CHRISTUS Spohn regularly starts “meetings with a reflective moment, and the team was very thoughtful about preserving the existing theological relics by designing a new sanctuary centered in the main lobby,” Auld recalls. “Institutions like CHRISTUS Spohn that hold to their faith-based traditions are a rare breed—it is refreshing to see them standing strong in their faith.”

Outreach to the less fortunate is another cornerstone of the health care provider’s Coastal Bend work. That includes community partnerships, charity care, toy drives, educational events and fundraisers. CHRISTUS Spohn uses its CareVan to bring health care to people who have travel or financial limitations. Four days a week, the CareVan transports a nurse practitioner to help patients with prenatal care, treatment of minor illnesses and wellness education.
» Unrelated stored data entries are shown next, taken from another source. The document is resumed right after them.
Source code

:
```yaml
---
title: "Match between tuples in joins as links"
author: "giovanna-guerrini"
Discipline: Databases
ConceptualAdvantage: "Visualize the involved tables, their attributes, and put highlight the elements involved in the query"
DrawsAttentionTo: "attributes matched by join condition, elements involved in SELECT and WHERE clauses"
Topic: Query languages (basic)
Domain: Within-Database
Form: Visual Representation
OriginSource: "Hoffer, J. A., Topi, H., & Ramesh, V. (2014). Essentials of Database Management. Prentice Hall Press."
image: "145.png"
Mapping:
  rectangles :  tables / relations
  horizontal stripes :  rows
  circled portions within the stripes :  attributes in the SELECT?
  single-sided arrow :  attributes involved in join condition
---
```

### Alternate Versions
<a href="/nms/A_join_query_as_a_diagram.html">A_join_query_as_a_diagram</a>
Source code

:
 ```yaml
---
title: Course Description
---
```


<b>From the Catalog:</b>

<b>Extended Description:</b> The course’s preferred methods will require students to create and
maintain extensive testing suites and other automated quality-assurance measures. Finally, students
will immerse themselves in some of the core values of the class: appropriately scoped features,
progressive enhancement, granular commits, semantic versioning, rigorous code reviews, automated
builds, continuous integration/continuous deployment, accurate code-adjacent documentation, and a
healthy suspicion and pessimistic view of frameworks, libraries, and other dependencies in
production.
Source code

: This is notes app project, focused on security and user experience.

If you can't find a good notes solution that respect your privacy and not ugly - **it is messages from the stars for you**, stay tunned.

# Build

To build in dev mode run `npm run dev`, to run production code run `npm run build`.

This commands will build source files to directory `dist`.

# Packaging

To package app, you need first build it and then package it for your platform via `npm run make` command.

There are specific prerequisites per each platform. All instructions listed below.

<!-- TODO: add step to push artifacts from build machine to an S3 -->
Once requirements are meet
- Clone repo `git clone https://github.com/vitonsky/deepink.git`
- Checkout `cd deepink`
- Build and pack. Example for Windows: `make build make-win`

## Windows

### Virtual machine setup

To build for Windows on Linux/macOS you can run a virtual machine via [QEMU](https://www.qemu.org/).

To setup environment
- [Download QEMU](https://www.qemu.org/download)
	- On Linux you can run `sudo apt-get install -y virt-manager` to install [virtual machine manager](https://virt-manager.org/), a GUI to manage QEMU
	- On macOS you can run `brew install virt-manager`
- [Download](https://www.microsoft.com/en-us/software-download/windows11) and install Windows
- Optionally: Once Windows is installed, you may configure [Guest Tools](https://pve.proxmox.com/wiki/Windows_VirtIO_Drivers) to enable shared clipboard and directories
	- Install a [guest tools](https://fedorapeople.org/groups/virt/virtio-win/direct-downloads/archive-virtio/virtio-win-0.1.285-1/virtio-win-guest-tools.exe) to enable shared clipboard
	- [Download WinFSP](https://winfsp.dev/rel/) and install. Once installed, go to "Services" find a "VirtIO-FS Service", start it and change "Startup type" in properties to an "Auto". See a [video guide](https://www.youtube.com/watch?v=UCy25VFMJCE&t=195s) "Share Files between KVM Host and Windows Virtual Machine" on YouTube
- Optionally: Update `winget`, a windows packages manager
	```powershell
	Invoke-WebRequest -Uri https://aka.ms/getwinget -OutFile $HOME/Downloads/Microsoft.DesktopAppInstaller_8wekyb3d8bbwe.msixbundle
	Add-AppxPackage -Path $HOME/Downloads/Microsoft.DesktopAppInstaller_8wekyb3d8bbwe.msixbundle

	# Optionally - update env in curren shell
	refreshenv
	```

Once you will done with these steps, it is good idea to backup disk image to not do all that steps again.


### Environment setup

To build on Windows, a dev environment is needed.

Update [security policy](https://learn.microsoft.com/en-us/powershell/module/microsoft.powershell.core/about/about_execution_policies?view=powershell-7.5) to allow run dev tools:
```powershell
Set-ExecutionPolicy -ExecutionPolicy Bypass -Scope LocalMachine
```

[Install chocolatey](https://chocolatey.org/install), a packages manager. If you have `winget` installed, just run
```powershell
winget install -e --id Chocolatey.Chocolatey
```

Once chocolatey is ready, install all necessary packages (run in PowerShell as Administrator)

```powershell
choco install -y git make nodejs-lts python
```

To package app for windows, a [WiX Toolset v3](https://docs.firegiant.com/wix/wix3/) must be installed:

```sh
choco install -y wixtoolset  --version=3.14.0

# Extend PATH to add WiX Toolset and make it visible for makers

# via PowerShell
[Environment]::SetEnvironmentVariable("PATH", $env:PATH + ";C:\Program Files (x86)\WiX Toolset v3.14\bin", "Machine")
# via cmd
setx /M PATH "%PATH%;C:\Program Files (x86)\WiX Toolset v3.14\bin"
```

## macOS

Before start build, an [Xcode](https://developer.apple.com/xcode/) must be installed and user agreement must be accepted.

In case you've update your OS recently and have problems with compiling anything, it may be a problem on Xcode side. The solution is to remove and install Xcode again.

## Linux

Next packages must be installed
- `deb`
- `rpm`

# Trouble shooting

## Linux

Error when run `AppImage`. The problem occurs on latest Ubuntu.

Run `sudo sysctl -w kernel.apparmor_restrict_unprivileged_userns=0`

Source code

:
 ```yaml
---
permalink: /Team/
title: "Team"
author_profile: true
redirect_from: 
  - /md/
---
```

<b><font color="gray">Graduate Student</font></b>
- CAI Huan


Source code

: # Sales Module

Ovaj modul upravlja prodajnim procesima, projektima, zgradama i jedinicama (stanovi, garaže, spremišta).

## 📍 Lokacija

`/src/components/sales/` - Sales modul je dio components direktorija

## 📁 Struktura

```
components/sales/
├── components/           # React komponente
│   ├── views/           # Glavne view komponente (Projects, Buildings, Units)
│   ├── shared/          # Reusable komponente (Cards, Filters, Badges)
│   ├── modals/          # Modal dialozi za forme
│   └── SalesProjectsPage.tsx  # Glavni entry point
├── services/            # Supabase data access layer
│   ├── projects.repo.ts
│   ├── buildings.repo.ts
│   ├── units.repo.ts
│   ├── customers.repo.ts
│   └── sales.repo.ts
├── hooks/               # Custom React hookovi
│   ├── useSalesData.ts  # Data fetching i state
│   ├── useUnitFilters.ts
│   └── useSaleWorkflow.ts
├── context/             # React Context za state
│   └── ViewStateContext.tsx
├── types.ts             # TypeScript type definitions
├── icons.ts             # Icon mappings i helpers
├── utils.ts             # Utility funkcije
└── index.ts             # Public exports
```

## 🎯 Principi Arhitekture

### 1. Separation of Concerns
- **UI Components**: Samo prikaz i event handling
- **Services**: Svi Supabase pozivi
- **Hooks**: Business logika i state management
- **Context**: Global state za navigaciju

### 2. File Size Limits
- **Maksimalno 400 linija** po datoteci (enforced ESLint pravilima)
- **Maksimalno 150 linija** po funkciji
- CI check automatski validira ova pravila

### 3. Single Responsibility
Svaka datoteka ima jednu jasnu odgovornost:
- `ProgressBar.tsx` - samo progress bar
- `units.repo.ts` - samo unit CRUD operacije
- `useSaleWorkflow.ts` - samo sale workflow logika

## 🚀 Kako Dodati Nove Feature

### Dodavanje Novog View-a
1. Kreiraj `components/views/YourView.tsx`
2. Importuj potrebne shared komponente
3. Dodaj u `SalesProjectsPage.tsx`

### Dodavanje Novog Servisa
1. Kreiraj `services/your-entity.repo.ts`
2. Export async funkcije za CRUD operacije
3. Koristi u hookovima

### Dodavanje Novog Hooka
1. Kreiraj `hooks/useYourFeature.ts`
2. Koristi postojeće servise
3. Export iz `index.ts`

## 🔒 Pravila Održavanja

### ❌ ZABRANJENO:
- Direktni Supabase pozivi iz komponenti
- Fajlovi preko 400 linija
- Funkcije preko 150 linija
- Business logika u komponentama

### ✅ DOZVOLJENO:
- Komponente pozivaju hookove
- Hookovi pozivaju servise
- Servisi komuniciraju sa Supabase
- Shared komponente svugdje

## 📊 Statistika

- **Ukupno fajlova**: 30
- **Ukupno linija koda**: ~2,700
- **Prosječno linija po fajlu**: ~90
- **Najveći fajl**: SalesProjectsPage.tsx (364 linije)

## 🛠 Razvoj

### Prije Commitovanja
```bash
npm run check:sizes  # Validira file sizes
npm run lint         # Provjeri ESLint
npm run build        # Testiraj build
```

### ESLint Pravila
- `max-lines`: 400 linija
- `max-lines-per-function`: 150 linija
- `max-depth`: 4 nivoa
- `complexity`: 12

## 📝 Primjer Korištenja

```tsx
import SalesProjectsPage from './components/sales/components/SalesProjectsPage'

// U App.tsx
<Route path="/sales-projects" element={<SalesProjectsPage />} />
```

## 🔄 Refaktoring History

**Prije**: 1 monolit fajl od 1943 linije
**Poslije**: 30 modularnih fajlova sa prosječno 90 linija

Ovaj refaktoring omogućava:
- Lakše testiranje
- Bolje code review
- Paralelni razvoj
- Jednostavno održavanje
In 2015, the CareVan team cared for more than 3,000 uninsured, underserved individuals and provided nearly 1,000 flu shots.

For the moment, CHRISTUS Spohn is focused on completing work on its master facility plan. Those efforts have led to the expanded women’s services program at the Corpus Christi-South Hospital as well as an expanded cancer program. In addition, clinics have opened at hospitals in Kingsville, Alice and Beeville, Connor notes.